**About this task**
All lines from the one containing "我应该会在接下来的一个星期里" through the end of the entries below should appear in the answer exactly, with no others.

*-*-*

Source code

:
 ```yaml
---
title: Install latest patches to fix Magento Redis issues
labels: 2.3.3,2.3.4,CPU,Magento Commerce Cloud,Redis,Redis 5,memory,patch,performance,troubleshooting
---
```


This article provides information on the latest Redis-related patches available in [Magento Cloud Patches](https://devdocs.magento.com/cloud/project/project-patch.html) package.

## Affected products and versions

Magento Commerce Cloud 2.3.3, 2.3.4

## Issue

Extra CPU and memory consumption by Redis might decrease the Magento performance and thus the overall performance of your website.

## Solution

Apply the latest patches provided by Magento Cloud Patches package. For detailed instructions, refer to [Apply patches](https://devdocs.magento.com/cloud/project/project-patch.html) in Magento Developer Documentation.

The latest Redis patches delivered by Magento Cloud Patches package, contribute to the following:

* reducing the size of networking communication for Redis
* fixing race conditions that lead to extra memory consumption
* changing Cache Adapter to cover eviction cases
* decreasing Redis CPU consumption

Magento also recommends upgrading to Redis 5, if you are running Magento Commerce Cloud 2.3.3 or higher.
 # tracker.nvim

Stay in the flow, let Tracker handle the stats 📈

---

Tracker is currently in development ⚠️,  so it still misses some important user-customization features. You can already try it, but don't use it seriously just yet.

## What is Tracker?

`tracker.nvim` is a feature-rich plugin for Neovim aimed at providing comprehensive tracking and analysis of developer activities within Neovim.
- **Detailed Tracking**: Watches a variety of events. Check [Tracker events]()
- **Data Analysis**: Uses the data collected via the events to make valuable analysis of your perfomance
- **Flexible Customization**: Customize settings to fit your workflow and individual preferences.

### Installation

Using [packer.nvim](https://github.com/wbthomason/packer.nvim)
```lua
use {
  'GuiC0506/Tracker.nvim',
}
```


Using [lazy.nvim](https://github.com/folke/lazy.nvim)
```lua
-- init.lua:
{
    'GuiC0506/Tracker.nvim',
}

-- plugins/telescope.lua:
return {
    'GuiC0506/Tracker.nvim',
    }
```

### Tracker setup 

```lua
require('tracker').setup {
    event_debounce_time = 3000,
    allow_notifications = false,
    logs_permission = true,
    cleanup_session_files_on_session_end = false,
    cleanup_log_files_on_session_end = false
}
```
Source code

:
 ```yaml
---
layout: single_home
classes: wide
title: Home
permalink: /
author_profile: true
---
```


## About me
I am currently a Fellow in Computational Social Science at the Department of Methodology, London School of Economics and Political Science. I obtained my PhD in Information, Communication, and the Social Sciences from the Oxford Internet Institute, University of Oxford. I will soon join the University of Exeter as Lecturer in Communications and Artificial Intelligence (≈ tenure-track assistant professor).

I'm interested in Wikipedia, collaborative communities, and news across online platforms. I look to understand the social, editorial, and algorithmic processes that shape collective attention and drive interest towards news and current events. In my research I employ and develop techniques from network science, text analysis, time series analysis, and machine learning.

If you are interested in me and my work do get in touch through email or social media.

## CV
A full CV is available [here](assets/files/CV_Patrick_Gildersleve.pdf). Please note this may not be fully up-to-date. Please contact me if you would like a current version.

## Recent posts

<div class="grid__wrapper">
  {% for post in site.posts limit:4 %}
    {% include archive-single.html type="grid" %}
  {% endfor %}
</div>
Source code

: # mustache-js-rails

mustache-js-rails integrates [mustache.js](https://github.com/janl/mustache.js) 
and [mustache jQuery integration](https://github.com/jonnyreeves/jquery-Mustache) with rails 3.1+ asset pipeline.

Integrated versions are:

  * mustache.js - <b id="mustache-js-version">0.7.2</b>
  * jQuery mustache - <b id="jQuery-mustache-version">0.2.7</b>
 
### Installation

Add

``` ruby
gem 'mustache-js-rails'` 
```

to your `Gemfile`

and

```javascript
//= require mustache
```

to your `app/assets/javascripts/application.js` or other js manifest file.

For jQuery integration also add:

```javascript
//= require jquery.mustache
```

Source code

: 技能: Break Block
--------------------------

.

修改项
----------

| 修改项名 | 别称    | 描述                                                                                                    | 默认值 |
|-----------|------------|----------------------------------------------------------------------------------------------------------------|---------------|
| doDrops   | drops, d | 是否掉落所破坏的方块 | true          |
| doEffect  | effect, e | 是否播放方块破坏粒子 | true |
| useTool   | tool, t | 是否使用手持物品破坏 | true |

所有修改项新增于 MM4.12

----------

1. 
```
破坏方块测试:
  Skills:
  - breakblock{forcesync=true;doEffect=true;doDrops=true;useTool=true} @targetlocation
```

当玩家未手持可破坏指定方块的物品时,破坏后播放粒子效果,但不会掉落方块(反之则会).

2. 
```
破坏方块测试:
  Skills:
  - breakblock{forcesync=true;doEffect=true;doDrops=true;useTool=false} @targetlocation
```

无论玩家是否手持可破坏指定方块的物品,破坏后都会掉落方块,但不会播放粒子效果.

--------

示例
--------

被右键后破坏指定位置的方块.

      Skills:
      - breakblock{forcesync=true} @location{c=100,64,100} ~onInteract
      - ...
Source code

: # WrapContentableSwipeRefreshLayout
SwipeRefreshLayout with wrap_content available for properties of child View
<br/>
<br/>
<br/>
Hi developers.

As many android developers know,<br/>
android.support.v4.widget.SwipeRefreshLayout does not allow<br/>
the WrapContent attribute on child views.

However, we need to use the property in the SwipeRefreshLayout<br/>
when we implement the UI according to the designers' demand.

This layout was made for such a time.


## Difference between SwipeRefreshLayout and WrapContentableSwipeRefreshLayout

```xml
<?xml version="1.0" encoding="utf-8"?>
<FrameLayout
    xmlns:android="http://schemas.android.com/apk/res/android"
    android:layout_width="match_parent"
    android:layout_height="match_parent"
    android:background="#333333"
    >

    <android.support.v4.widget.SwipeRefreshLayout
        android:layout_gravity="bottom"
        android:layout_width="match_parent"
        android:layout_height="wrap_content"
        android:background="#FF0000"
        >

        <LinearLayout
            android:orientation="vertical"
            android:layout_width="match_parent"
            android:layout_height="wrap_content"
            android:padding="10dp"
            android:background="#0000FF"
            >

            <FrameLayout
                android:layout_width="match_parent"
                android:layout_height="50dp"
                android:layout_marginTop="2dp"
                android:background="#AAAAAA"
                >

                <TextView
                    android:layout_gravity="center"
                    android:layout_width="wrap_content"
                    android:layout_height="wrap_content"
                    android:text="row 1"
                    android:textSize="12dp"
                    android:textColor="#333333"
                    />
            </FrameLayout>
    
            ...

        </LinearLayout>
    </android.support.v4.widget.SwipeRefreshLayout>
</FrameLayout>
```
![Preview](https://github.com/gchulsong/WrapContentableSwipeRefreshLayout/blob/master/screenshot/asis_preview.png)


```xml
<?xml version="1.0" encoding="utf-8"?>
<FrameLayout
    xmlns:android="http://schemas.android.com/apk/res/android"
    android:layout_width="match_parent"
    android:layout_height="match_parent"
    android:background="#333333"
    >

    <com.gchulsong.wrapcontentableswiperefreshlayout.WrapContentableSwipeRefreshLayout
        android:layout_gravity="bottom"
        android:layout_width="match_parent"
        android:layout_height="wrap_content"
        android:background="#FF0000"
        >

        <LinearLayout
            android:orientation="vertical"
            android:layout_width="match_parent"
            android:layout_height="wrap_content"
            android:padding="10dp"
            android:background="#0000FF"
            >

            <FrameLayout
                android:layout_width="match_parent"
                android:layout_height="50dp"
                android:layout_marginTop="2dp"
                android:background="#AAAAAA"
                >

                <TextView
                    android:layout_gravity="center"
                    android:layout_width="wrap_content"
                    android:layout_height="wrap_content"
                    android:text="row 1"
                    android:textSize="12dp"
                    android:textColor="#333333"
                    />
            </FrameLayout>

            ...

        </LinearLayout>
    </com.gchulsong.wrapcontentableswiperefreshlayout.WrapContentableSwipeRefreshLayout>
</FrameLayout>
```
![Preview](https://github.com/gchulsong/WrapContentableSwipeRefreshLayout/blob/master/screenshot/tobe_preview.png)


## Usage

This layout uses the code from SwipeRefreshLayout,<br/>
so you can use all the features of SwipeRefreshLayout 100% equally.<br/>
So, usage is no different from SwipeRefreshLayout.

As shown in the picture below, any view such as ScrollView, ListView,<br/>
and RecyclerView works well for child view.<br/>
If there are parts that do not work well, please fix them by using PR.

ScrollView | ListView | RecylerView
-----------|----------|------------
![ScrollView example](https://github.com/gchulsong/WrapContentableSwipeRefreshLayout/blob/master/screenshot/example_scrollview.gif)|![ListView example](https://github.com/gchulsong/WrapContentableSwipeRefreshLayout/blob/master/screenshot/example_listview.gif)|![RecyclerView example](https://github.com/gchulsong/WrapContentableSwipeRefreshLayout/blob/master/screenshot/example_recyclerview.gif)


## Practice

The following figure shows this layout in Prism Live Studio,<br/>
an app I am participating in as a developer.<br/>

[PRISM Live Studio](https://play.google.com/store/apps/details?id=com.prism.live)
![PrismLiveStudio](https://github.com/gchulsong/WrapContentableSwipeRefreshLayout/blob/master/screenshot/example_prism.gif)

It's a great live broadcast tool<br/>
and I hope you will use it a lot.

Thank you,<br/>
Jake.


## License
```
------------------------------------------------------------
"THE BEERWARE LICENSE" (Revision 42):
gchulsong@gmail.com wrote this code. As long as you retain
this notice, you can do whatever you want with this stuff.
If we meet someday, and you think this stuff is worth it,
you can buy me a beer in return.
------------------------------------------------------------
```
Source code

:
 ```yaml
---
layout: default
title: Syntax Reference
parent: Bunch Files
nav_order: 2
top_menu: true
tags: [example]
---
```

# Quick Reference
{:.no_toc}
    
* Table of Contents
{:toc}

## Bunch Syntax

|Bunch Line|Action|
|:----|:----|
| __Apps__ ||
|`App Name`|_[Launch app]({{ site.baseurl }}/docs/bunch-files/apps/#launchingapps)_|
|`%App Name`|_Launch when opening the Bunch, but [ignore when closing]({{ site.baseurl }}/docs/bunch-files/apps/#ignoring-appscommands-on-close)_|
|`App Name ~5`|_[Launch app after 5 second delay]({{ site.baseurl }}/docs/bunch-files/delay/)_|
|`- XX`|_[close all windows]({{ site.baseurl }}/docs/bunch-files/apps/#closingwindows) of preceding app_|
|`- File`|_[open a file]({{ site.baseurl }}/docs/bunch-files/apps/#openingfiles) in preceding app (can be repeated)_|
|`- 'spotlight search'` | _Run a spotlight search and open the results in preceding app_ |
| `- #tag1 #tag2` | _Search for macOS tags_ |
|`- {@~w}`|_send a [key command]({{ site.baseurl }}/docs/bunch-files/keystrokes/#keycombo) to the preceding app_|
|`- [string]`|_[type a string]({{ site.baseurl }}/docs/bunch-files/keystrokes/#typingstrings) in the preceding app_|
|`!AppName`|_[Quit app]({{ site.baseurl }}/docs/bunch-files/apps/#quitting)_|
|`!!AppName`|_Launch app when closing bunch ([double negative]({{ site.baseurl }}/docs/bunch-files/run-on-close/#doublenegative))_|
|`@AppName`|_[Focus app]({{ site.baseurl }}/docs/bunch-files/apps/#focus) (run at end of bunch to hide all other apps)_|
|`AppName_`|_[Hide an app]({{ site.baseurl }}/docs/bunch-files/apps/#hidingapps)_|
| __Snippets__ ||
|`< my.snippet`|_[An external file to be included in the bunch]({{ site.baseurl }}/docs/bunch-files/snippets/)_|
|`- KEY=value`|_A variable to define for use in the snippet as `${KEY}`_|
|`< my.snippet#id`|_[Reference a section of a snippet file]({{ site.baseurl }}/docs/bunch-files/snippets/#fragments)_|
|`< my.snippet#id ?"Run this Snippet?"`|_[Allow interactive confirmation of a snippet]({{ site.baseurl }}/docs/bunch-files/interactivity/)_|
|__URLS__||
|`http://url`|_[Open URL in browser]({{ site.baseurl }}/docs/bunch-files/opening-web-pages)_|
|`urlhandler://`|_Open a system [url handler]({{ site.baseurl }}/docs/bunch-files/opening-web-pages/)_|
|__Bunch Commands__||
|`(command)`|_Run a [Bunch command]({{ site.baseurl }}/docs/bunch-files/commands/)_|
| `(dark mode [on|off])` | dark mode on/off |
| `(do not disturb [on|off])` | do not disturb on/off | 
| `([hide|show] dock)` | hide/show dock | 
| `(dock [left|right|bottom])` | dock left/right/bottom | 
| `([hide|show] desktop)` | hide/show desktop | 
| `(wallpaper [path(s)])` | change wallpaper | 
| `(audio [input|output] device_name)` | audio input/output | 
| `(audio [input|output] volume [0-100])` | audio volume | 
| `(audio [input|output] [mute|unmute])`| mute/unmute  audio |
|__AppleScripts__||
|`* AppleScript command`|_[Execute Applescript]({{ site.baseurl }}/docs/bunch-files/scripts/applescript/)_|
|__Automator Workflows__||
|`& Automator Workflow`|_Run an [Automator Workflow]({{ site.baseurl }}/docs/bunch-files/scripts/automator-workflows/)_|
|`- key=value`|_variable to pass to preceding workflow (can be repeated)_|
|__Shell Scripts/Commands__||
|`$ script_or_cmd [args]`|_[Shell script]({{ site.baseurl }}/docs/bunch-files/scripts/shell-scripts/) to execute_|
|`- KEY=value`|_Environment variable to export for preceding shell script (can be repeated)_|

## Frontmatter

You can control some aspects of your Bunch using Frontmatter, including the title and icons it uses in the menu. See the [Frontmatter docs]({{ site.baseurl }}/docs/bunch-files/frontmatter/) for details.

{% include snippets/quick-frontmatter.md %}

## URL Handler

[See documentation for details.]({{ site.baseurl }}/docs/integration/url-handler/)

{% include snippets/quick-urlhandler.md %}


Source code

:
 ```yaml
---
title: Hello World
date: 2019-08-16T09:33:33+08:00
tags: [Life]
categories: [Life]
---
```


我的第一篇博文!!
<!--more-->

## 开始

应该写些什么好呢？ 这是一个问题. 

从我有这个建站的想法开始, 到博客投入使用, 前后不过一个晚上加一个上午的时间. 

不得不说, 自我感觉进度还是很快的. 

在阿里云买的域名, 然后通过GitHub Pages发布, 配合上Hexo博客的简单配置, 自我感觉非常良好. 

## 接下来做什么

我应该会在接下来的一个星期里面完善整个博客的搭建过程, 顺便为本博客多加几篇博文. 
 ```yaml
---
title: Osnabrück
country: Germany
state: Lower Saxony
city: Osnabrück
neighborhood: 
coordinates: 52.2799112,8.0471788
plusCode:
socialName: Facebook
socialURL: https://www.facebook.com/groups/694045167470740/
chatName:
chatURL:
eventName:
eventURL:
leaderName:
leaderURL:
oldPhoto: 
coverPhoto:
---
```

*-*-*

**Result for this exercise**
我应该会在接下来的一个星期里面完善整个博客的搭建过程, 顺便为本博客多加几篇博文. 
 ```yaml
---
title: Osnabrück
country: Germany
state: Lower Saxony
city: Osnabrück
neighborhood: 
coordinates: 52.2799112,8.0471788
plusCode:
socialName: Facebook
socialURL: https://www.facebook.com/groups/694045167470740/
chatName:
chatURL:
eventName:
eventURL:
leaderName:
leaderURL:
oldPhoto: 
coverPhoto:
---
```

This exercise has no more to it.